Harvey Trout, a thirteen-year-old boy, was engaged in detaching a kite from an electric light wire on which it had been caught, when he received a shock which resulted in his death. The wire was stretched upon poles and was swinging at a distance of about four feet six inches from the outside edge of the cornice of a house. The boy went up to the top of his father’s house, through a trap door, and from there over the housetops to another roof some four doors distant, where he lay down on the tin cornice about one foot from the edge. He threw a corn-cob tied to the end of a string over the electric light wire and pulled it toward him; when the wire came within reach he touched it with one hand and immediately received the electric shock. At that particular place the insulation was worn off the wire, leaving it exposed.

The parents of the deceased boy sued the defendant company, alleging negligence in the maintenance of the wire and recovered a verdict upon which judgment was entered; the defendant has appealed. At the trial of the *509case, counsel for the defendant contended that the failure of the company to repair the defective insulation on the wire was not the proximate cause of the injury; that the boy’s death resulted from his own independent intervening act in voluntarily getting the wire within his reach in a manner and under circumstances which could not reasonably have been foreseen; upon this ground they asked for binding instructions, the refusal of which they now assign for error.

The act of the boy in getting hold of the wire was wholly unrelated to any act of the defendant in connection therewith. Had the wire been so close to the house that the boy might naturally have come in contact with it while playing about the roof, it might be contended that its condition was the proximate cause of his death. But such was not the case; all of the defendant’s wires were so far out from the house that they could not possibly have been reached by a full grown man much less a boy of thirteen. The boy could have run and played all over the roof without the possibility of his coming in contact with these wires. It was an original independent act of the deceased which could not reasonably have been anticipated that brought about this most sad accident, and this act was not induced by or did not follow as a natural sequence to any negligence of the defendant in connection with its wires. Under such circumstances there could be no recovery, and the defendant was entitled to binding instructions as requested.

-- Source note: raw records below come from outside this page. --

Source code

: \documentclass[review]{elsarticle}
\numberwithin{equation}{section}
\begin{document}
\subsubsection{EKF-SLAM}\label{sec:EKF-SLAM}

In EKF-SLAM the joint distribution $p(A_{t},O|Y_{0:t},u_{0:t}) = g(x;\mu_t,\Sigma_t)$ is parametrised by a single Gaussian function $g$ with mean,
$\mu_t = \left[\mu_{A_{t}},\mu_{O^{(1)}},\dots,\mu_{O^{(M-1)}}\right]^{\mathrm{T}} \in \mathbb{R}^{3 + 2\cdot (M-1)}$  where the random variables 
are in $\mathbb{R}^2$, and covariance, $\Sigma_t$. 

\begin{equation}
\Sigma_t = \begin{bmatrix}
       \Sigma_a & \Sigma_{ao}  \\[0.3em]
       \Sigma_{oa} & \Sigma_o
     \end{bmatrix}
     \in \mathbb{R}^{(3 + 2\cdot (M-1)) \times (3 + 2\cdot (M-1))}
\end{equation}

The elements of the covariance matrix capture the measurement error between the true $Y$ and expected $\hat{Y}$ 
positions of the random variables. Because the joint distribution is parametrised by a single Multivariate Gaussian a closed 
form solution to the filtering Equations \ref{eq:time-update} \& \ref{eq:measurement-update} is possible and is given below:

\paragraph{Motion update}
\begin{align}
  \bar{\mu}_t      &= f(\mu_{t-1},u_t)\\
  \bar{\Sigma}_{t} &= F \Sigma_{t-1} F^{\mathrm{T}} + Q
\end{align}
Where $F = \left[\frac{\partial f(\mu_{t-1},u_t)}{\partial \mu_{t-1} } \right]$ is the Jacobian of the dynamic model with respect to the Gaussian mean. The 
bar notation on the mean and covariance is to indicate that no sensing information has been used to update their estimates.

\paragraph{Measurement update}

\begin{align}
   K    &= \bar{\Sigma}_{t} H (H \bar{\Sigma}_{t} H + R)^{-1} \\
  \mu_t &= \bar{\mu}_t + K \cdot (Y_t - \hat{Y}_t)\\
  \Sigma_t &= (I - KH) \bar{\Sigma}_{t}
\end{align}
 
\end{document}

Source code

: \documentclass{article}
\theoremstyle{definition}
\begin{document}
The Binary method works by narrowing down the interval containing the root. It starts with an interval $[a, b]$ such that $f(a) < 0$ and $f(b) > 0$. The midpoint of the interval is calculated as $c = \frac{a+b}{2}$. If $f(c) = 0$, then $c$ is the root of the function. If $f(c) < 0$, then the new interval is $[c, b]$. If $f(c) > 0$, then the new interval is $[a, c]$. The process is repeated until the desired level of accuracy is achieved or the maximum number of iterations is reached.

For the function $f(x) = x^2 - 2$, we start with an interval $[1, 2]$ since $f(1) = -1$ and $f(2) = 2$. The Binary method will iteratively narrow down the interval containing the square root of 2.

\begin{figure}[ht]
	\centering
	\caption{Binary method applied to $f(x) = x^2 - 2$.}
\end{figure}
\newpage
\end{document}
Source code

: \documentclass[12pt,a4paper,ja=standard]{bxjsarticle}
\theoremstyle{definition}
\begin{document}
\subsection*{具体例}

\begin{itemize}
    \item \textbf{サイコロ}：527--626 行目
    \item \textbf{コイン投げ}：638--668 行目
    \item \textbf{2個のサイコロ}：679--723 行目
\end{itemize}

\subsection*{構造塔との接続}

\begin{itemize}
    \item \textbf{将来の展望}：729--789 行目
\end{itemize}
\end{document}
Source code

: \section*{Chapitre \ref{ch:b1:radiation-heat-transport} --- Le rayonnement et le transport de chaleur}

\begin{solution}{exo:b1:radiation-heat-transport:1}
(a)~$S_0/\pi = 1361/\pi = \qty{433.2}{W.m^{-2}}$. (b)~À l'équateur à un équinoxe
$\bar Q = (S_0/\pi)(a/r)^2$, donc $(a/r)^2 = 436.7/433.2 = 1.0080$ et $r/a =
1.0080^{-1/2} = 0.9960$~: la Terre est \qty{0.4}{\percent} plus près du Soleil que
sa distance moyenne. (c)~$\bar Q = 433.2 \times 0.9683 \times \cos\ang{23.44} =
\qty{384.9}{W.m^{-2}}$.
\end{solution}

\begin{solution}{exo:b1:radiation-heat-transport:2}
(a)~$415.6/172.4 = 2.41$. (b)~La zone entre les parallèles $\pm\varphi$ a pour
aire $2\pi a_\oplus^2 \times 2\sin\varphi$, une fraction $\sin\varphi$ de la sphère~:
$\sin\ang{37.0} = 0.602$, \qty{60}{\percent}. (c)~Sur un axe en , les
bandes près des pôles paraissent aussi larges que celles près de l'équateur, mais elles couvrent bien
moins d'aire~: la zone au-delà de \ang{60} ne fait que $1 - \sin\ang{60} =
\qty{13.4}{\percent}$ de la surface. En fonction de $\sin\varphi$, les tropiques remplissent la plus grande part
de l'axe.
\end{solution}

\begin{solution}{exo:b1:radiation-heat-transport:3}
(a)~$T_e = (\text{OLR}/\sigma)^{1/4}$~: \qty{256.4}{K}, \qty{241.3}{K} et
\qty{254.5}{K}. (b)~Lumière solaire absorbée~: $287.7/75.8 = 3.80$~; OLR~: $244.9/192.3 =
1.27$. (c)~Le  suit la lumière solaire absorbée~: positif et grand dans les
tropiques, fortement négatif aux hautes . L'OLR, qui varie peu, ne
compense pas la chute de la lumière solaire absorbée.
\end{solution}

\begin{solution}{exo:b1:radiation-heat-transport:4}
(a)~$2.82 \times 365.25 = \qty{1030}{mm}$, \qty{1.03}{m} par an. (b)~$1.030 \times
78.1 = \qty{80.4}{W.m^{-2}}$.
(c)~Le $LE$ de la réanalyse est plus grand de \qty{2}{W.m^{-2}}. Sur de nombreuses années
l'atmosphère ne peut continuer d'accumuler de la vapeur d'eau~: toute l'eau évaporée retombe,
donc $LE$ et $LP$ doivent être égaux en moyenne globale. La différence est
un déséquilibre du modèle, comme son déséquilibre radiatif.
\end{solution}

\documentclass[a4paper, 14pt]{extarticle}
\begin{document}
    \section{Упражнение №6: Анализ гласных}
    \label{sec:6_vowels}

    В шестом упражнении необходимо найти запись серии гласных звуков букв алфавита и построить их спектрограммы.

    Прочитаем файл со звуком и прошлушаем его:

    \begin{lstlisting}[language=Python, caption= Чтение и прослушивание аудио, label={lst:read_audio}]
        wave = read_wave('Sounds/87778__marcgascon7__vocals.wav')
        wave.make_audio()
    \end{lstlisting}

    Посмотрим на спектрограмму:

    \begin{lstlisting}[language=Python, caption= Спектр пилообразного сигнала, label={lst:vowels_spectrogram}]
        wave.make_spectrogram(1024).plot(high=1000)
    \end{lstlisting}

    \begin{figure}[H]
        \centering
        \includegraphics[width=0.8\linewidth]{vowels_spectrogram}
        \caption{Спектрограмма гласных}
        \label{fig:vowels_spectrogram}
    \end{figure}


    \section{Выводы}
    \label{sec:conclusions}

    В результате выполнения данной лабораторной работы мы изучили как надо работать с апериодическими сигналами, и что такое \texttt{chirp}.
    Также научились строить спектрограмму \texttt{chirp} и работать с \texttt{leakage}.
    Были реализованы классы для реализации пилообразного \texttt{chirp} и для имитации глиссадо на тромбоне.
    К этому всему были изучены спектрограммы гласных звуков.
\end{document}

We have examined all the authorities cited by the appellee and conclude that the present case is not ruled by any of them. Mullen v. Wilkes-Barre Gas & Elec. Co., 229 Pa. 54, chiefly relied upon, was an instance where a boy, playing in a tree through which the defendant’s wires ran, received a shock by coming in contact with a bare wire. The fact was notorious that children were accustomed to play about and climb this tree. The Superior Court held that the defendant’s negligence in maintaining an' uninsulated wire running through *510the branches of the tree was the proximate cause of the accident, because it was bound to know that children might accidentally come in contact with such wire; and we affirmed per curiam, saying that the case was “admittedly close.” That case stands for and must be confined to its own facts.

The assignments of error are sustained, the judgment of the court below is reversed and judgment is here entered for the defendant.